Advertisement

Myanmar Activist’s Backers Wonder if Compromise Is in Order

Share via
TIMES STAFF WRITER

The scene in Myanmar was a familiar one: Pro-democracy leader Aung San Suu Kyi, headed to a political gathering that would test the limits of the military regime’s tolerance, was in her white Toyota, going nowhere. The engine was off and the vehicle surrounded by police officers.

She was, they said, free to travel in only one direction--home. So for nine days, the recipient of the 1991 Nobel Peace Prize camped out with supporters until early this month, when she was forcibly escorted the few miles to her posh lakeside residence in Yangon, the capital.

Like a similar roadside protest in July 1998, Suu Kyi’s aborted trip focused world attention on the struggle for democracy in Myanmar, formerly Burma. The standoff unleashed international criticism on the ruling generals, with British Prime Minister Tony Blair calling her treatment a disgrace.

Advertisement

The military responded by raiding her National League for Democracy, or NLD, headquarters and placing leaders under house arrest, their phone lines and access to outsiders cut.

Suu Kyi, 55, faded from center stage to plan her next move. But a decade after the junta voided her party’s landslide electoral victory and announced that it was keeping power, her options appear to be fewer. Many in Yangon are beginning to question whether her democratic goals might be better served if she softened her all-or-nothing approach and sought some form of accommodation with the generals.

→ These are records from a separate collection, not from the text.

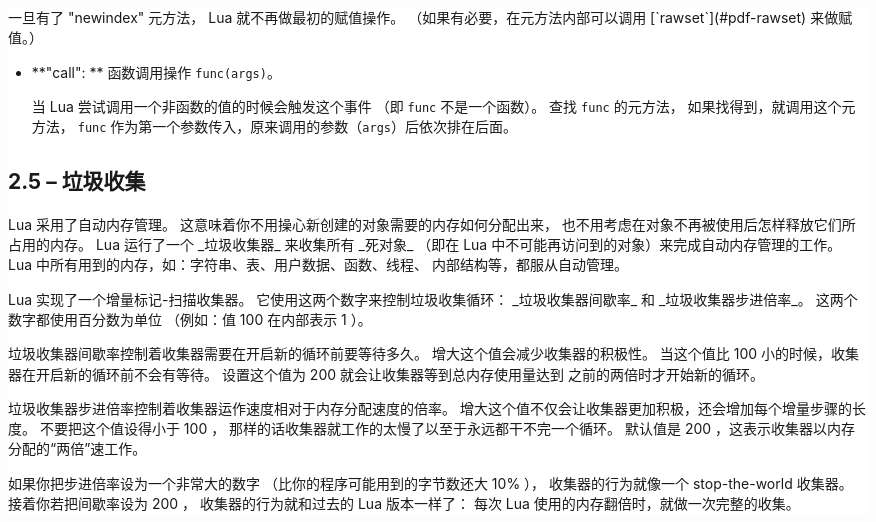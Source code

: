 <p>
一旦有了 "newindex" 元方法，
Lua 就不再做最初的赋值操作。
（如果有必要，在元方法内部可以调用 [`rawset`](#pdf-rawset)
来做赋值。）

*   **"call": **
函数调用操作 `func(args)`。

    当 Lua 尝试调用一个非函数的值的时候会触发这个事件
（即 `func` 不是一个函数）。
查找 `func` 的元方法，
如果找得到，就调用这个元方法，
`func` 作为第一个参数传入，原来调用的参数（`args`）后依次排在后面。

## 2.5 &ndash; <a name="2.5">垃圾收集</a>

<p>
Lua 采用了自动内存管理。
这意味着你不用操心新创建的对象需要的内存如何分配出来，
也不用考虑在对象不再被使用后怎样释放它们所占用的内存。
Lua 运行了一个 _垃圾收集器_ 来收集所有 _死对象_
（即在 Lua 中不可能再访问到的对象）来完成自动内存管理的工作。
Lua 中所有用到的内存，如：字符串、表、用户数据、函数、线程、
内部结构等，都服从自动管理。

<p>
Lua 实现了一个增量标记-扫描收集器。
它使用这两个数字来控制垃圾收集循环：
_垃圾收集器间歇率_ 和 _垃圾收集器步进倍率_。
这两个数字都使用百分数为单位
（例如：值 100 在内部表示 1 ）。

<p>
垃圾收集器间歇率控制着收集器需要在开启新的循环前要等待多久。
增大这个值会减少收集器的积极性。
当这个值比 100 小的时候，收集器在开启新的循环前不会有等待。
设置这个值为 200 就会让收集器等到总内存使用量达到
之前的两倍时才开始新的循环。

<p>
垃圾收集器步进倍率控制着收集器运作速度相对于内存分配速度的倍率。
增大这个值不仅会让收集器更加积极，还会增加每个增量步骤的长度。
不要把这个值设得小于 100 ，
那样的话收集器就工作的太慢了以至于永远都干不完一个循环。
默认值是 200 ，这表示收集器以内存分配的“两倍”速工作。

<p>
如果你把步进倍率设为一个非常大的数字
（比你的程序可能用到的字节数还大 10% ），
收集器的行为就像一个 stop-the-world 收集器。
接着你若把间歇率设为 200 ，
收集器的行为就和过去的 Lua 版本一样了：
每次 Lua 使用的内存翻倍时，就做一次完整的收集。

“No one doubts her courage or commitment to democracy, and she’s admired for that,” said a Western resident of Yangon. “But people are growing poorer, many of the universities are still closed, and the standoff between the government and the opposition has brought Myanmar to a standstill. People I talk with would like the two sides to sort out their differences and just get on with the job of rebuilding a devastated country.”

Advertisement

In November, a revered abbot, Ashin Kunthalabhivamsa, released a letter backed by about 1,000 monks at his monastery near Mandalay, scolding the country’s key leaders--Suu Kyi, former strongman Ne Win and junta chief Gen. Than Shwe--for their unwillingness to compromise. They “have been fighting one another over the past 10 years and that makes us, the monks, sick at heart,” the abbot wrote.

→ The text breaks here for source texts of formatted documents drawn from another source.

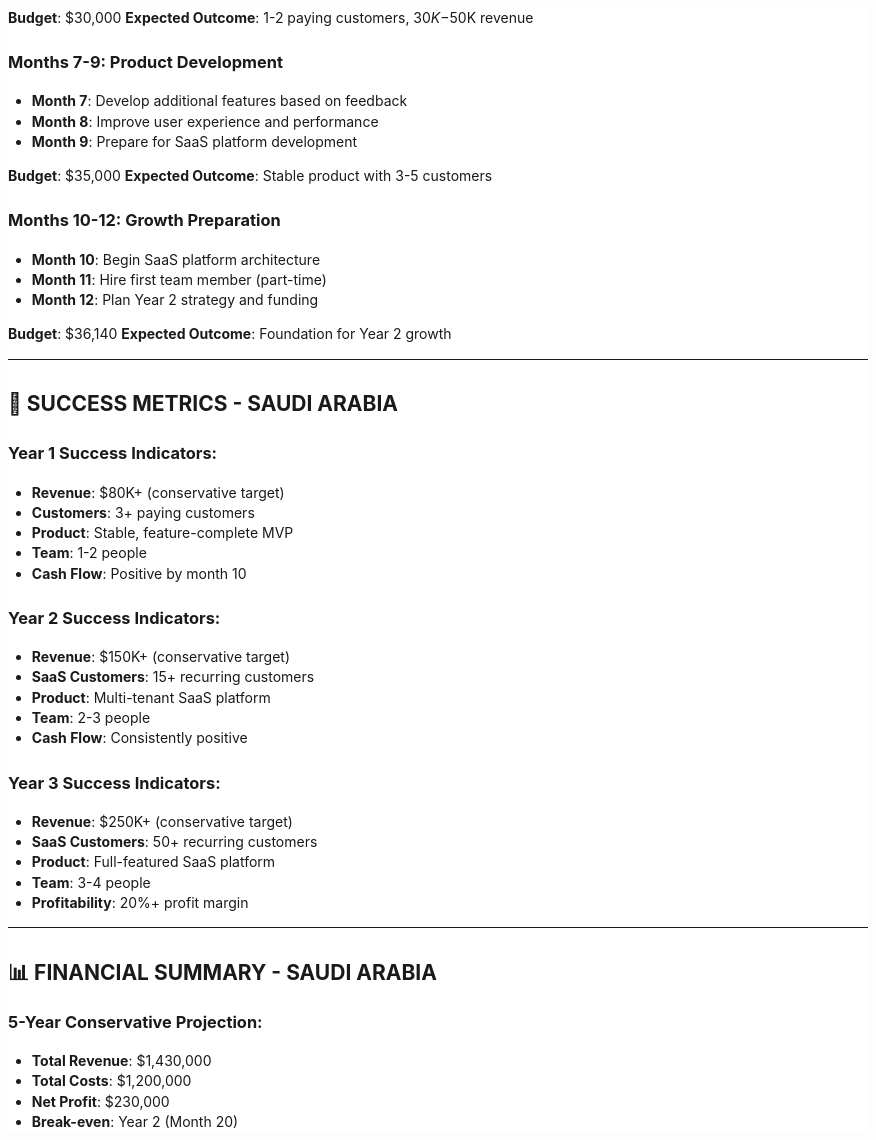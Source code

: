 **Budget**: $30,000
**Expected Outcome**: 1-2 paying customers, $30K-$50K revenue

### **Months 7-9: Product Development**
- **Month 7**: Develop additional features based on feedback
- **Month 8**: Improve user experience and performance
- **Month 9**: Prepare for SaaS platform development

**Budget**: $35,000
**Expected Outcome**: Stable product with 3-5 customers

### **Months 10-12: Growth Preparation**
- **Month 10**: Begin SaaS platform architecture
- **Month 11**: Hire first team member (part-time)
- **Month 12**: Plan Year 2 strategy and funding

**Budget**: $36,140
**Expected Outcome**: Foundation for Year 2 growth

---

## 🎯 **SUCCESS METRICS - SAUDI ARABIA**

### **Year 1 Success Indicators:**
- **Revenue**: $80K+ (conservative target)
- **Customers**: 3+ paying customers
- **Product**: Stable, feature-complete MVP
- **Team**: 1-2 people
- **Cash Flow**: Positive by month 10

### **Year 2 Success Indicators:**
- **Revenue**: $150K+ (conservative target)
- **SaaS Customers**: 15+ recurring customers
- **Product**: Multi-tenant SaaS platform
- **Team**: 2-3 people
- **Cash Flow**: Consistently positive

### **Year 3 Success Indicators:**
- **Revenue**: $250K+ (conservative target)
- **SaaS Customers**: 50+ recurring customers
- **Product**: Full-featured SaaS platform
- **Team**: 3-4 people
- **Profitability**: 20%+ profit margin

---

## 📊 **FINANCIAL SUMMARY - SAUDI ARABIA**

### **5-Year Conservative Projection:**
- **Total Revenue**: $1,430,000
- **Total Costs**: $1,200,000
- **Net Profit**: $230,000
- **Break-even**: Year 2 (Month 20)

In a country where monkhood is the most respected institution--Myanmar has nearly as many monks (350,000) as soldiers (400,000)--his message was significant. At about the same time, a senior monk in the city of Bago spoke out, urging dialogue and agreeing with the abbot’s comment that the two sides should “join hands and work for the good of the country.”

Even some Western diplomats, who consider Myanmar’s repressive junta the most repugnant government in Southeast Asia, believe that Suu Kyi’s tactics have failed to yield any progress toward democracy. If anything, they say, the regime--known as the State Peace and Development Council--has solidified its control and is in a stronger position today than it was five years ago, despite U.S.-led economic sanctions.

Advertisement

Through intimidation and imprisonment, the regime has caused hundreds of NLD members to renounce allegiance to the party. And through negotiations and payoffs, Myanmar’s leaders have bought peace with the independent armies of drug-producing minority groups. Today, the regular army encounters resistance only from scattered pockets of ethnic Karen rebels.

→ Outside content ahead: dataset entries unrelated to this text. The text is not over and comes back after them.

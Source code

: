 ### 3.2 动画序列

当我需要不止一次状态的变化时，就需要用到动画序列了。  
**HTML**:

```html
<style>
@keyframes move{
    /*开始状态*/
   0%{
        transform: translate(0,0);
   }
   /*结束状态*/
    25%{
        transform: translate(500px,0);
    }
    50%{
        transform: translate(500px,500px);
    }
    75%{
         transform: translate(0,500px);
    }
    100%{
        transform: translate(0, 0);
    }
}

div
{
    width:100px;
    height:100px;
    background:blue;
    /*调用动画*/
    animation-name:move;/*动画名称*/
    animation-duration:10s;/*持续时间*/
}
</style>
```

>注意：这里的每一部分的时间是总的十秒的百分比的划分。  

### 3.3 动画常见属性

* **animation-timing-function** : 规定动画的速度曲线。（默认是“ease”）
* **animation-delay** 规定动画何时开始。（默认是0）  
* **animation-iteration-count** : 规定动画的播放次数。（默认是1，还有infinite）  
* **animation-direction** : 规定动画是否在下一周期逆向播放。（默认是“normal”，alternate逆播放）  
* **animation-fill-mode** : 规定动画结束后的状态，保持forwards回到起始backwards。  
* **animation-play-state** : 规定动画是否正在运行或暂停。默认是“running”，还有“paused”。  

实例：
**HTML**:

“We could not have stability and development until we had peace, and today we have that peace,” Foreign Minister Win Aung said in an interview last year. “You have no idea how much better off the country is today than when I was a boy, no idea how many bridges and schools the government has built. The world just has to give us a chance.”

Most political analysts find his argument unconvincing. However, the military, which has ruled the country since 1962, appears to have convinced itself that it is winning the battle for control, if not for international acceptance. The state-run media even sent up what might have been a trial balloon recently, suggesting that perhaps the NLD should be closed down and Suu Kyi exiled.

With foreign investment plummeting in Myanmar--Unocal is the largest remaining U.S. investor--China has gained greater economic, military and diplomatic leverage and has recently agreed to help build a $90-million pulp-and-paper factory. Japan, India and Australia have hinted that they might be more accommodating toward Yangon if it showed greater openness and flexibility in dealing with Suu Kyi.

The opposition leader is an Oxford graduate whose father, Aung San, helped lead the nation to its 1948 independence from Britain. Suu Kyi was first placed under house arrest in 1989 and has battled the regime since then.